• **WHAT YOU HAVE TO DO**
The line containing "- Cyber Threat Intelligence" marks the end: copy exactly every line from the start of the records below up to and including it, leaving out pictures.

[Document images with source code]
╔══
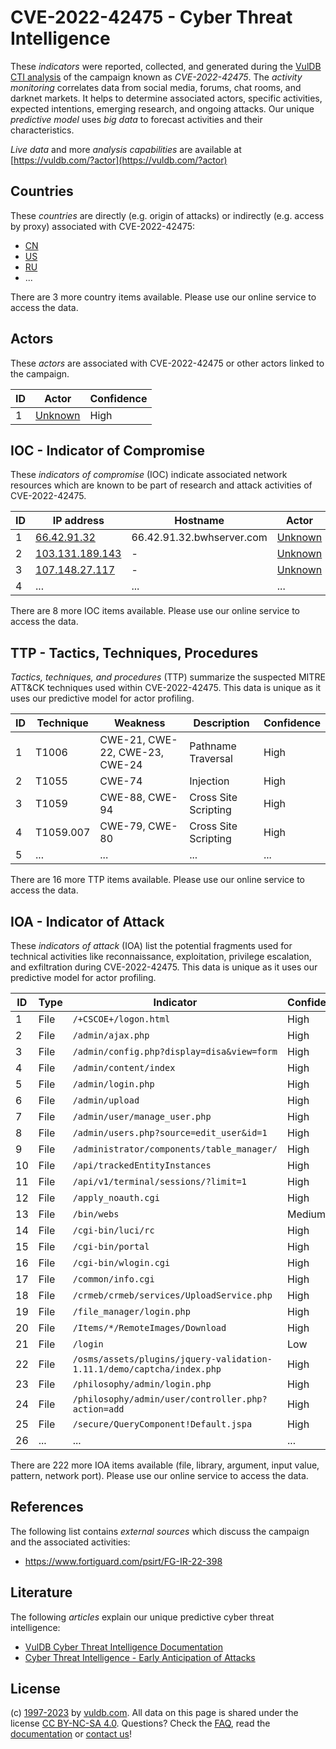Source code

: # CVE-2022-42475 - Cyber Threat Intelligence

These _indicators_ were reported, collected, and generated during the [VulDB CTI analysis](https://vuldb.com/?kb.cti) of the campaign known as _CVE-2022-42475_. The _activity monitoring_ correlates data from social media, forums, chat rooms, and darknet markets. It helps to determine associated actors, specific activities, expected intentions, emerging research, and ongoing attacks. Our unique _predictive model_ uses _big data_ to forecast activities and their characteristics.

_Live data_ and more _analysis capabilities_ are available at [https://vuldb.com/?actor](https://vuldb.com/?actor)

## Countries

These _countries_ are directly (e.g. origin of attacks) or indirectly (e.g. access by proxy) associated with CVE-2022-42475:

* [CN](https://vuldb.com/?country.cn)
* [US](https://vuldb.com/?country.us)
* [RU](https://vuldb.com/?country.ru)
* ...

There are 3 more country items available. Please use our online service to access the data.

## Actors

These _actors_ are associated with CVE-2022-42475 or other actors linked to the campaign.

ID | Actor | Confidence
-- | ----- | ----------
1 | [Unknown](https://vuldb.com/?actor.unknown) | High

## IOC - Indicator of Compromise

These _indicators of compromise_ (IOC) indicate associated network resources which are known to be part of research and attack activities of CVE-2022-42475.

ID | IP address | Hostname | Actor | Confidence
-- | ---------- | -------- | ----- | ----------
1 | [66.42.91.32](https://vuldb.com/?ip.66.42.91.32) | 66.42.91.32.bwhserver.com | [Unknown](https://vuldb.com/?actor.unknown) | High
2 | [103.131.189.143](https://vuldb.com/?ip.103.131.189.143) | - | [Unknown](https://vuldb.com/?actor.unknown) | High
3 | [107.148.27.117](https://vuldb.com/?ip.107.148.27.117) | - | [Unknown](https://vuldb.com/?actor.unknown) | High
4 | ... | ... | ... | ...

There are 8 more IOC items available. Please use our online service to access the data.

## TTP - Tactics, Techniques, Procedures

_Tactics, techniques, and procedures_ (TTP) summarize the suspected MITRE ATT&CK techniques used within CVE-2022-42475. This data is unique as it uses our predictive model for actor profiling.

ID | Technique | Weakness | Description | Confidence
-- | --------- | -------- | ----------- | ----------
1 | T1006 | CWE-21, CWE-22, CWE-23, CWE-24 | Pathname Traversal | High
2 | T1055 | CWE-74 | Injection | High
3 | T1059 | CWE-88, CWE-94 | Cross Site Scripting | High
4 | T1059.007 | CWE-79, CWE-80 | Cross Site Scripting | High
5 | ... | ... | ... | ...

There are 16 more TTP items available. Please use our online service to access the data.

## IOA - Indicator of Attack

These _indicators of attack_ (IOA) list the potential fragments used for technical activities like reconnaissance, exploitation, privilege escalation, and exfiltration during CVE-2022-42475. This data is unique as it uses our predictive model for actor profiling.

ID | Type | Indicator | Confidence
-- | ---- | --------- | ----------
1 | File | `/+CSCOE+/logon.html` | High
2 | File | `/admin/ajax.php` | High
3 | File | `/admin/config.php?display=disa&view=form` | High
4 | File | `/admin/content/index` | High
5 | File | `/admin/login.php` | High
6 | File | `/admin/upload` | High
7 | File | `/admin/user/manage_user.php` | High
8 | File | `/admin/users.php?source=edit_user&id=1` | High
9 | File | `/administrator/components/table_manager/` | High
10 | File | `/api/trackedEntityInstances` | High
11 | File | `/api/v1/terminal/sessions/?limit=1` | High
12 | File | `/apply_noauth.cgi` | High
13 | File | `/bin/webs` | Medium
14 | File | `/cgi-bin/luci/rc` | High
15 | File | `/cgi-bin/portal` | High
16 | File | `/cgi-bin/wlogin.cgi` | High
17 | File | `/common/info.cgi` | High
18 | File | `/crmeb/crmeb/services/UploadService.php` | High
19 | File | `/file_manager/login.php` | High
20 | File | `/Items/*/RemoteImages/Download` | High
21 | File | `/login` | Low
22 | File | `/osms/assets/plugins/jquery-validation-1.11.1/demo/captcha/index.php` | High
23 | File | `/philosophy/admin/login.php` | High
24 | File | `/philosophy/admin/user/controller.php?action=add` | High
25 | File | `/secure/QueryComponent!Default.jspa` | High
26 | ... | ... | ...

There are 222 more IOA items available (file, library, argument, input value, pattern, network port). Please use our online service to access the data.

## References

The following list contains _external sources_ which discuss the campaign and the associated activities:

* https://www.fortiguard.com/psirt/FG-IR-22-398

## Literature

The following _articles_ explain our unique predictive cyber threat intelligence:

* [VulDB Cyber Threat Intelligence Documentation](https://vuldb.com/?kb.cti)
* [Cyber Threat Intelligence - Early Anticipation of Attacks](https://www.scip.ch/en/?labs.20201022)

## License

(c) [1997-2023](https://vuldb.com/?kb.changelog) by [vuldb.com](https://vuldb.com/?kb.about). All data on this page is shared under the license [CC BY-NC-SA 4.0](https://creativecommons.org/licenses/by-nc-sa/4.0/). Questions? Check the [FAQ](https://vuldb.com/?kb.faq), read the [documentation](https://vuldb.com/?kb) or [contact us](https://vuldb.com/?contact)!
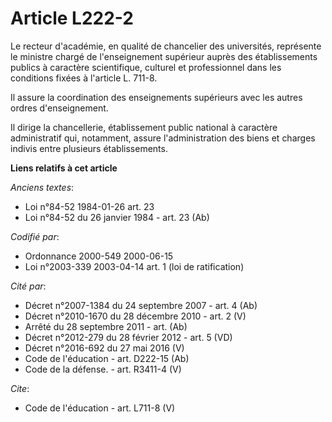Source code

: # Article L222-2

Le recteur d'académie, en qualité de chancelier des universités, représente le ministre chargé de l'enseignement supérieur
auprès des établissements publics à caractère scientifique, culturel et professionnel dans les conditions fixées à l'article
L. 711-8.

Il assure la coordination des enseignements supérieurs avec les autres ordres d'enseignement. 

Il dirige la chancellerie, établissement public national à caractère administratif qui, notamment, assure l'administration
des biens et charges indivis entre plusieurs établissements.

**Liens relatifs à cet article**

_Anciens textes_:

  - Loi n°84-52 1984-01-26 art. 23
  - Loi n°84-52 du 26 janvier 1984 - art. 23 (Ab)

_Codifié par_:

  - Ordonnance 2000-549 2000-06-15
  - Loi n°2003-339 2003-04-14 art. 1 (loi de ratification)

_Cité par_:

  - Décret n°2007-1384 du 24 septembre 2007 - art. 4 (Ab)
  - Décret n°2010-1670 du 28 décembre 2010 - art. 2 (V)
  - Arrêté du 28 septembre 2011 - art. (Ab)
  - Décret n°2012-279 du 28 février 2012 - art. 5 (VD)
  - Décret n°2016-692 du 27 mai 2016 (V)
  - Code de l'éducation - art. D222-15 (Ab)
  - Code de la défense. - art. R3411-4 (V)

_Cite_:

  - Code de l'éducation - art. L711-8 (V)
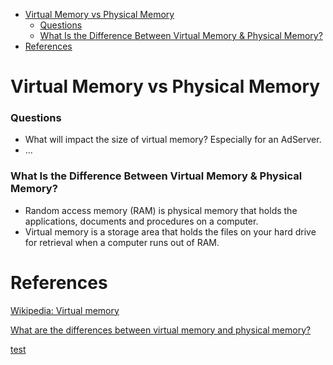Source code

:<!-- MarkdownTOC levels="1,2,3" -->

- [Virtual Memory vs Physical Memory](#virtual-memory-vs-physical-memory)
  - [Questions](#questions)
  - [What Is the Difference Between Virtual Memory & Physical Memory?](#what-is-the-difference-between-virtual-memory--physical-memory)
- [References](#references)

<!-- /MarkdownTOC -->
# Virtual Memory vs Physical Memory

### Questions
* What will impact the size of virtual memory? Especially for an AdServer.
* ...

### What Is the Difference Between Virtual Memory & Physical Memory?
* Random access memory (RAM) is physical memory that holds the applications, documents and procedures on a computer.
* Virtual memory is a storage area that holds the files on your hard drive for retrieval when a computer runs out of RAM.

# References
[Wikipedia: Virtual memory](https://en.wikipedia.org/wiki/Virtual_memory)

[What are the differences between virtual memory and physical memory?](https://stackoverflow.com/questions/14347206/what-are-the-differences-between-virtual-memory-and-physical-memory)

[test](test_link)
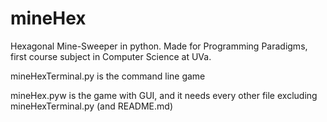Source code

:# mineHex
Hexagonal Mine-Sweeper in python. Made for Programming Paradigms, first course subject in Computer Science at UVa.

mineHexTerminal.py is the command line game

mineHex.pyw is the game with GUI, and it needs every other file excluding mineHexTerminal.py (and README.md)
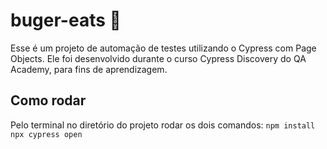 # buger-eats 🍔
 Esse é um projeto de automação de testes utilizando o Cypress com Page Objects. Ele foi desenvolvido durante o curso Cypress Discovery do QA Academy, para fins de aprendizagem.
 
 
 ## Como rodar
 Pelo terminal no diretório do projeto rodar os dois comandos: 
`npm install ` 
`npx cypress open`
╚══
• **SOLUTION**
Source code

: # CVE-2022-42475 - Cyber Threat Intelligence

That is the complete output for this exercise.